Gather each line in the entries that includes the string "onderzoek".

= = = = =

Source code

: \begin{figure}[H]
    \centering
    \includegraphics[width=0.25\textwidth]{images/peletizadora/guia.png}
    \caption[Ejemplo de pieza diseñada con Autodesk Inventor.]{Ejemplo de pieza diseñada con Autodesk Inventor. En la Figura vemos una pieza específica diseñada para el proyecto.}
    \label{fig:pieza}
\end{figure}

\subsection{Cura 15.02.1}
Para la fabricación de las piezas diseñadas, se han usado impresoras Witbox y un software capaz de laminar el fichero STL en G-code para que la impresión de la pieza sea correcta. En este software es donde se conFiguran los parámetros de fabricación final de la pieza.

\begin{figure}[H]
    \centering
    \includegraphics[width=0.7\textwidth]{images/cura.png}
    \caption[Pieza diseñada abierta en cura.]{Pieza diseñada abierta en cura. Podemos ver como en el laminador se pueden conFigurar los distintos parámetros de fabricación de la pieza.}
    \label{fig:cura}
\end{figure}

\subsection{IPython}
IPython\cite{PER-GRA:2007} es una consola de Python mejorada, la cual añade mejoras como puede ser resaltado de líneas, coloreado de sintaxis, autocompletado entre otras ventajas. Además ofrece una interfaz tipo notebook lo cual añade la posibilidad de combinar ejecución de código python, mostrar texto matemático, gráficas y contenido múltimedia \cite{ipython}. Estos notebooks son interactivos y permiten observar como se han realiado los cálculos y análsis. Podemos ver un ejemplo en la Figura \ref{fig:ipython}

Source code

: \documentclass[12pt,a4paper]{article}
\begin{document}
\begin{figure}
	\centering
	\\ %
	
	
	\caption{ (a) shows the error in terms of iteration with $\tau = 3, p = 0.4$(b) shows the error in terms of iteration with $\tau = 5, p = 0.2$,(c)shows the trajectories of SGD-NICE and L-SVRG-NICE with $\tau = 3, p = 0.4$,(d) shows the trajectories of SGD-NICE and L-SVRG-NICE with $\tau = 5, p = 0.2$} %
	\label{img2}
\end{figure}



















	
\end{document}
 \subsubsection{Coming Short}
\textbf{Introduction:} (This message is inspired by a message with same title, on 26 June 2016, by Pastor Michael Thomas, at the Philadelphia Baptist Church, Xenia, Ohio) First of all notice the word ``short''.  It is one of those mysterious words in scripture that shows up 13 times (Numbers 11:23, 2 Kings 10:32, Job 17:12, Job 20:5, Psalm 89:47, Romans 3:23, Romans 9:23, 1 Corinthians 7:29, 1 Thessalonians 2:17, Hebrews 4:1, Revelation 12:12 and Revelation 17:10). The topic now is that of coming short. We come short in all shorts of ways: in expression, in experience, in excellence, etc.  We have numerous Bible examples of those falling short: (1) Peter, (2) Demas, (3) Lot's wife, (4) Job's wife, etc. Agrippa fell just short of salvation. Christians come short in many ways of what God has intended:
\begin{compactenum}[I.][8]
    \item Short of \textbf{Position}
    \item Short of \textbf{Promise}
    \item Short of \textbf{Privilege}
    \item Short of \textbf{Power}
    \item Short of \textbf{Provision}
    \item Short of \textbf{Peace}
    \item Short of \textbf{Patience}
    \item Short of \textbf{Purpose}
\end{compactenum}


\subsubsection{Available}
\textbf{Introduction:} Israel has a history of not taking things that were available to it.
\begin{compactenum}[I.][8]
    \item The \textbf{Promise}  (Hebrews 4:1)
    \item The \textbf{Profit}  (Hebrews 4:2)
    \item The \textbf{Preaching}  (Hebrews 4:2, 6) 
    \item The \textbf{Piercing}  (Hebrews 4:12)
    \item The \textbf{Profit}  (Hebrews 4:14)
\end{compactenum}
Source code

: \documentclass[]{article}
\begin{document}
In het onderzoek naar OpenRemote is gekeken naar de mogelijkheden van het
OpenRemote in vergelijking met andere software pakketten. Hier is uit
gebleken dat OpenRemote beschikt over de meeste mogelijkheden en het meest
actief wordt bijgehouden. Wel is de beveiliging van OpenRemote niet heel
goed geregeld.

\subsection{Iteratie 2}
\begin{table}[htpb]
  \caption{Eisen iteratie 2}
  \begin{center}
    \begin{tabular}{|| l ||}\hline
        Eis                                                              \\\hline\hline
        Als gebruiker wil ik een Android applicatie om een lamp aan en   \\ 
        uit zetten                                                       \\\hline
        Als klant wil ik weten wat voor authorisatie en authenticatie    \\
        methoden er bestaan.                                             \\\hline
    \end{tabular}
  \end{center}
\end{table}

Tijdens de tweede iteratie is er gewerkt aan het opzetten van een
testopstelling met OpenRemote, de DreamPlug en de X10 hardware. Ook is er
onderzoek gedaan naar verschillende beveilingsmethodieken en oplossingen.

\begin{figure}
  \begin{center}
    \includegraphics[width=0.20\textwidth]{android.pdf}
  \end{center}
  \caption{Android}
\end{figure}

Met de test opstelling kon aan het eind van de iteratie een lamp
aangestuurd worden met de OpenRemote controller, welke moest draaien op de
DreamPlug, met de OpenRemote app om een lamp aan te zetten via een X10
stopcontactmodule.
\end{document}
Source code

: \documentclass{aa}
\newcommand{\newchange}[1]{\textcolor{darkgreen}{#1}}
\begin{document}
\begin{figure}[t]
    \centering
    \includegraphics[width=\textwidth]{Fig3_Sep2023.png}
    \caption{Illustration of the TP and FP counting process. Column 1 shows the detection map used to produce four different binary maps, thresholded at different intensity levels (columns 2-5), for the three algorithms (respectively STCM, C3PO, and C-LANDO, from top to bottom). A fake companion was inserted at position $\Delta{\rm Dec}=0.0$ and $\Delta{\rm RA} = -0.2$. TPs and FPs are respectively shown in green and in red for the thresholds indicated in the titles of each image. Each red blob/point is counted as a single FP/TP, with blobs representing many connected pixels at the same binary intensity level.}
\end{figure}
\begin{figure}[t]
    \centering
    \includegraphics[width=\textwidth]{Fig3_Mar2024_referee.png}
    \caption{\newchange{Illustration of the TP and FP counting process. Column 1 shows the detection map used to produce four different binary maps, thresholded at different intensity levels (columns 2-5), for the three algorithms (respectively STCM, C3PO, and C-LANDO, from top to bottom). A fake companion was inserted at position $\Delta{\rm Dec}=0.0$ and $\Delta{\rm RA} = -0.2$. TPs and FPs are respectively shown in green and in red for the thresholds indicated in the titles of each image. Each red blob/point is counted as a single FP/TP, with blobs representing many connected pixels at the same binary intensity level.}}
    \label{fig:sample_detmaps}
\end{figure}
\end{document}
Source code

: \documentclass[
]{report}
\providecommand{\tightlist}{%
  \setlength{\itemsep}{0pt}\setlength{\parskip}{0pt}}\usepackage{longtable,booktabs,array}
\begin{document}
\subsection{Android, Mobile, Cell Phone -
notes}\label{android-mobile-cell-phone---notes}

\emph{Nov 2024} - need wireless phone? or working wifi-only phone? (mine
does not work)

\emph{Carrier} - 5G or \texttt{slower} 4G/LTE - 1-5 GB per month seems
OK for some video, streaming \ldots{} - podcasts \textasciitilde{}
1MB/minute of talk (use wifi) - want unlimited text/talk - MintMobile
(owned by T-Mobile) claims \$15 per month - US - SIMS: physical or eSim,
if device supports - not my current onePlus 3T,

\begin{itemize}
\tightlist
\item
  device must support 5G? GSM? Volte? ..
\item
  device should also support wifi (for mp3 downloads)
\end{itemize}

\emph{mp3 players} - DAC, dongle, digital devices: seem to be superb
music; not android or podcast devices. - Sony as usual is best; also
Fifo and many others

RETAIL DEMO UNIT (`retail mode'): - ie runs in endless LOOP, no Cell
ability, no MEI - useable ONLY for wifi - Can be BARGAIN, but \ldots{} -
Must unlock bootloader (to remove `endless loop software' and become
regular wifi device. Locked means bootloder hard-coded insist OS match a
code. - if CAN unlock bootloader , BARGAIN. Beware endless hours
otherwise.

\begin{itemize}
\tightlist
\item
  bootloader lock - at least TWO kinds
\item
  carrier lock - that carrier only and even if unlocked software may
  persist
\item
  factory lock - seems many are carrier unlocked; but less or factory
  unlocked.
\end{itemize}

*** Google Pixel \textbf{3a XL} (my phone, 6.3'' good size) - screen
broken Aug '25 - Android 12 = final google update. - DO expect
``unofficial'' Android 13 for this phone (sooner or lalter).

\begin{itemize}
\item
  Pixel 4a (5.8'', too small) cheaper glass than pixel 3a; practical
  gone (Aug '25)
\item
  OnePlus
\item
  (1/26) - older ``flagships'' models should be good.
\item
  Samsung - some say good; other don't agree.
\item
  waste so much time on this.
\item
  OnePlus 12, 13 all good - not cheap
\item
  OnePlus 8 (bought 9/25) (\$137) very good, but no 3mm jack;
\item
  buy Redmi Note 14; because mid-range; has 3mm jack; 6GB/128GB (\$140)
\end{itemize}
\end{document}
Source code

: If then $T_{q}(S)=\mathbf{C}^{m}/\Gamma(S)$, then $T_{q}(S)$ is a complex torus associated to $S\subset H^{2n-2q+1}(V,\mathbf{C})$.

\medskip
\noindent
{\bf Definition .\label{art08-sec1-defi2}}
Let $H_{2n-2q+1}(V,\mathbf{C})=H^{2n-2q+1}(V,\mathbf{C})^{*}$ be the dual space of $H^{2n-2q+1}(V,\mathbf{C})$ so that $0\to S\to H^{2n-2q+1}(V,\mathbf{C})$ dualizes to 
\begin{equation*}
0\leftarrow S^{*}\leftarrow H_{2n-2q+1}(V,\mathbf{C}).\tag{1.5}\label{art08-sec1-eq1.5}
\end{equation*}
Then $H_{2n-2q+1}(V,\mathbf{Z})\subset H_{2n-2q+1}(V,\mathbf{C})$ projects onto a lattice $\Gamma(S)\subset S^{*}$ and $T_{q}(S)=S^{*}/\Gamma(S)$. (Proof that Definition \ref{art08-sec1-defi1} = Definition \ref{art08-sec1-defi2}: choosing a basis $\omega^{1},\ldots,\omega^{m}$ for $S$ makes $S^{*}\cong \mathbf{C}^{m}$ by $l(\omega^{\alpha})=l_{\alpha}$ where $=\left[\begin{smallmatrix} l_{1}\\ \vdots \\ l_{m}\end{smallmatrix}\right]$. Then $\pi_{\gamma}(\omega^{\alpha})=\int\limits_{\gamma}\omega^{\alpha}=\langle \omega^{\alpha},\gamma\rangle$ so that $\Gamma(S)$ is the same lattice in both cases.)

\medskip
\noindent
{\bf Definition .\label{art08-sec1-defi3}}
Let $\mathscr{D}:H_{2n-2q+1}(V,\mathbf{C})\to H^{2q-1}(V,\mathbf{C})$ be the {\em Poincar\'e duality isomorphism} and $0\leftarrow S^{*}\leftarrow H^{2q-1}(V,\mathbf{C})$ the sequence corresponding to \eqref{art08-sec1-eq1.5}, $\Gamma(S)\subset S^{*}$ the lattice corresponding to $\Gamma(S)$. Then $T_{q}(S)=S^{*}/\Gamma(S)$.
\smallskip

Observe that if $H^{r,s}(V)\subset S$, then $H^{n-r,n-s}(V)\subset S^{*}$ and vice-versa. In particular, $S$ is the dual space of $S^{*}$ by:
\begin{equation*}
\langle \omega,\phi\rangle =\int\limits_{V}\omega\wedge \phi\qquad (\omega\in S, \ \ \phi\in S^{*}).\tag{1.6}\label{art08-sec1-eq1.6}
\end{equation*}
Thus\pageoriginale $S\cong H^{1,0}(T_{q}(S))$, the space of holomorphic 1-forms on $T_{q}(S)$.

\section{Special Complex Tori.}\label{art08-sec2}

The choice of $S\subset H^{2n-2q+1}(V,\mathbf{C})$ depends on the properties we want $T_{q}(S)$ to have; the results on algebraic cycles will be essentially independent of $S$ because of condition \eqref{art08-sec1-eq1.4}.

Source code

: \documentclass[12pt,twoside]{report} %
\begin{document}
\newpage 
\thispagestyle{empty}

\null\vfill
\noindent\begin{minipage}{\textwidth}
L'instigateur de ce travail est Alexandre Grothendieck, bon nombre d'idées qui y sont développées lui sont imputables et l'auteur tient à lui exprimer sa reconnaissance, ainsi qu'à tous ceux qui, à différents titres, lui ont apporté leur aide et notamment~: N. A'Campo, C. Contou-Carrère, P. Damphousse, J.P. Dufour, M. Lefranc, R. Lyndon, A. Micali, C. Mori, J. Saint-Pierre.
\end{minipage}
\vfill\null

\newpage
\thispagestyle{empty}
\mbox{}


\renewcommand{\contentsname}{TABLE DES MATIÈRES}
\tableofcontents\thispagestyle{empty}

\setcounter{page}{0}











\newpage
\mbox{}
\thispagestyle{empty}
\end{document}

= = = = =

REPLY TO THE TASK
In het onderzoek naar OpenRemote is gekeken naar de mogelijkheden van het
onderzoek gedaan naar verschillende beveilingsmethodieken en oplossingen.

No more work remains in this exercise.